RECORD EXTRACTS:
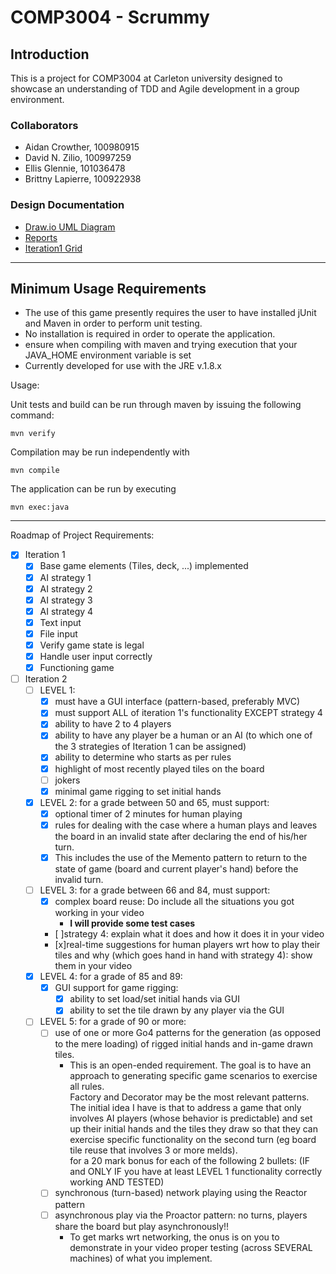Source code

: # COMP3004 - Scrummy

## Introduction

  This is a project for COMP3004 at Carleton university designed to showcase an understanding of TDD and Agile development in a group environment.

### Collaborators

- Aidan Crowther,    100980915
- David N. Zilio,    100997259
- Ellis Glennie,     101036478
- Brittny Lapierre,  100922938

### Design Documentation

- [Draw.io UML Diagram](https://drive.google.com/file/d/1Bs36zHr1ql-CJrYGhb1J1I1Hmx0dcjDD/view?usp=sharing)
- [Reports](https://github.com/l3rittny/Scrummy/tree/master/Documentation)
- [Iteration1 Grid](https://docs.google.com/spreadsheets/d/1KXhiNsOeUnJxom1icK8RAqwpGoW4P9rRsnrB9mZolRU/edit#gid=616273153)

***

## Minimum Usage Requirements

- The use of this game presently requires the user to have installed jUnit and Maven in order to perform unit testing.
- No installation is required in order to operate the application.
- ensure when compiling with maven and trying execution that your JAVA_HOME environment variable is set
- Currently developed for use with the JRE v.1.8.x

Usage:

  Unit tests and build can be run through maven by issuing the following command:

    mvn verify

  Compilation may be run independently with

    mvn compile

  The application can be run by executing

    mvn exec:java

***

Roadmap of Project Requirements:

- [x] Iteration 1
  - [X] Base game elements (Tiles, deck, ...) implemented
  - [X] AI strategy 1
  - [X] AI strategy 2
  - [X] AI strategy 3
  - [X] AI strategy 4
  - [X] Text input
  - [X] File input
  - [X] Verify game state is legal
  - [X] Handle user input correctly
  - [X] Functioning game
- [ ] Iteration 2
  - [ ] LEVEL 1:
    - [x] must have a GUI interface (pattern-based, preferably MVC)
    - [x] must support ALL of iteration 1's functionality EXCEPT strategy 4
    - [x]  ability to have 2 to 4 players
    - [x] ability to have any player be a human or an AI (to which one of the 3 strategies of Iteration 1 can be assigned)
    - [x] ability to determine who starts as per rules
    - [x] highlight of most recently played tiles on the board
    - [ ] jokers  
    - [x] minimal game rigging to set initial hands
  - [x] LEVEL 2: for a grade between 50 and 65, must support:
    - [x] optional timer of 2 minutes for human playing
    - [x] rules for dealing with the case where a human plays and leaves the board in an invalid state after declaring the end of his/her turn.
    - [x] This includes the use of the Memento pattern to return to the state of game (board and current player's hand) before the invalid turn.
  - [ ] LEVEL 3: for a grade between 66 and 84, must support:
    - [x] complex board reuse: Do include all the situations you got working in your video
      - **I will provide some test cases**
    - [ ]strategy 4: explain what it does and how it does it in your video
    - [x]real-time suggestions for human players wrt how to play their tiles and why (which goes hand in hand with strategy 4): show them in your video
  - [x] LEVEL 4: for a grade of 85 and 89:
    - [x] GUI support for game rigging:
      - [x] ability to set load/set initial hands via GUI
      - [x] ability to set the tile drawn by any player via the GUI
  - [ ] LEVEL 5: for a grade of 90 or more:
    - [ ] use of one or more Go4 patterns for the generation (as opposed to the mere loading) of rigged initial hands and in-game drawn tiles.
      - This is an open-ended requirement. The goal is to have an approach to generating specific game scenarios to exercise all rules. \
      Factory and Decorator may be the most relevant patterns.\
      The initial idea I have is that to address a game that only involves AI players (whose behavior is predictable) and set up their initial hands and the tiles they draw so that they can exercise specific functionality on the second turn (eg board tile reuse that involves 3 or more melds).\
      for a 20 mark bonus for each of the following 2 bullets: (IF and ONLY IF you have at least LEVEL 1 functionality correctly working AND TESTED)
    - [ ] synchronous (turn-based) network playing using the Reactor pattern
    - [ ] asynchronous play via the Proactor pattern: no turns, players share the board but play asynchronously!!
      - To get marks wrt networking, the onus is on you to demonstrate in your video proper testing (across SEVERAL machines) of what you implement.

PROBLEM DESCRIPTION: Reproduce each entry precisely; the pictures stay out.

RESULT OF THE EXERCISE:
Source code

: # COMP3004 - Scrummy

## Introduction

  This is a project for COMP3004 at Carleton university designed to showcase an understanding of TDD and Agile development in a group environment.

### Collaborators

- Aidan Crowther,    100980915
- David N. Zilio,    100997259
- Ellis Glennie,     101036478
- Brittny Lapierre,  100922938

### Design Documentation

- [Draw.io UML Diagram](https://drive.google.com/file/d/1Bs36zHr1ql-CJrYGhb1J1I1Hmx0dcjDD/view?usp=sharing)
- [Reports](https://github.com/l3rittny/Scrummy/tree/master/Documentation)
- [Iteration1 Grid](https://docs.google.com/spreadsheets/d/1KXhiNsOeUnJxom1icK8RAqwpGoW4P9rRsnrB9mZolRU/edit#gid=616273153)

***

## Minimum Usage Requirements

- The use of this game presently requires the user to have installed jUnit and Maven in order to perform unit testing.
- No installation is required in order to operate the application.
- ensure when compiling with maven and trying execution that your JAVA_HOME environment variable is set
- Currently developed for use with the JRE v.1.8.x

Usage:

  Unit tests and build can be run through maven by issuing the following command:

    mvn verify

  Compilation may be run independently with

    mvn compile

  The application can be run by executing

    mvn exec:java

***

Roadmap of Project Requirements:

- [x] Iteration 1
  - [X] Base game elements (Tiles, deck, ...) implemented
  - [X] AI strategy 1
  - [X] AI strategy 2
  - [X] AI strategy 3
  - [X] AI strategy 4
  - [X] Text input
  - [X] File input
  - [X] Verify game state is legal
  - [X] Handle user input correctly
  - [X] Functioning game
- [ ] Iteration 2
  - [ ] LEVEL 1:
    - [x] must have a GUI interface (pattern-based, preferably MVC)
    - [x] must support ALL of iteration 1's functionality EXCEPT strategy 4
    - [x]  ability to have 2 to 4 players
    - [x] ability to have any player be a human or an AI (to which one of the 3 strategies of Iteration 1 can be assigned)
    - [x] ability to determine who starts as per rules
    - [x] highlight of most recently played tiles on the board
    - [ ] jokers  
    - [x] minimal game rigging to set initial hands
  - [x] LEVEL 2: for a grade between 50 and 65, must support:
    - [x] optional timer of 2 minutes for human playing
    - [x] rules for dealing with the case where a human plays and leaves the board in an invalid state after declaring the end of his/her turn.
    - [x] This includes the use of the Memento pattern to return to the state of game (board and current player's hand) before the invalid turn.
  - [ ] LEVEL 3: for a grade between 66 and 84, must support:
    - [x] complex board reuse: Do include all the situations you got working in your video
      - **I will provide some test cases**
    - [ ]strategy 4: explain what it does and how it does it in your video
    - [x]real-time suggestions for human players wrt how to play their tiles and why (which goes hand in hand with strategy 4): show them in your video
  - [x] LEVEL 4: for a grade of 85 and 89:
    - [x] GUI support for game rigging:
      - [x] ability to set load/set initial hands via GUI
      - [x] ability to set the tile drawn by any player via the GUI
  - [ ] LEVEL 5: for a grade of 90 or more:
    - [ ] use of one or more Go4 patterns for the generation (as opposed to the mere loading) of rigged initial hands and in-game drawn tiles.
      - This is an open-ended requirement. The goal is to have an approach to generating specific game scenarios to exercise all rules. \
      Factory and Decorator may be the most relevant patterns.\
      The initial idea I have is that to address a game that only involves AI players (whose behavior is predictable) and set up their initial hands and the tiles they draw so that they can exercise specific functionality on the second turn (eg board tile reuse that involves 3 or more melds).\
      for a 20 mark bonus for each of the following 2 bullets: (IF and ONLY IF you have at least LEVEL 1 functionality correctly working AND TESTED)
    - [ ] synchronous (turn-based) network playing using the Reactor pattern
    - [ ] asynchronous play via the Proactor pattern: no turns, players share the board but play asynchronously!!
      - To get marks wrt networking, the onus is on you to demonstrate in your video proper testing (across SEVERAL machines) of what you implement.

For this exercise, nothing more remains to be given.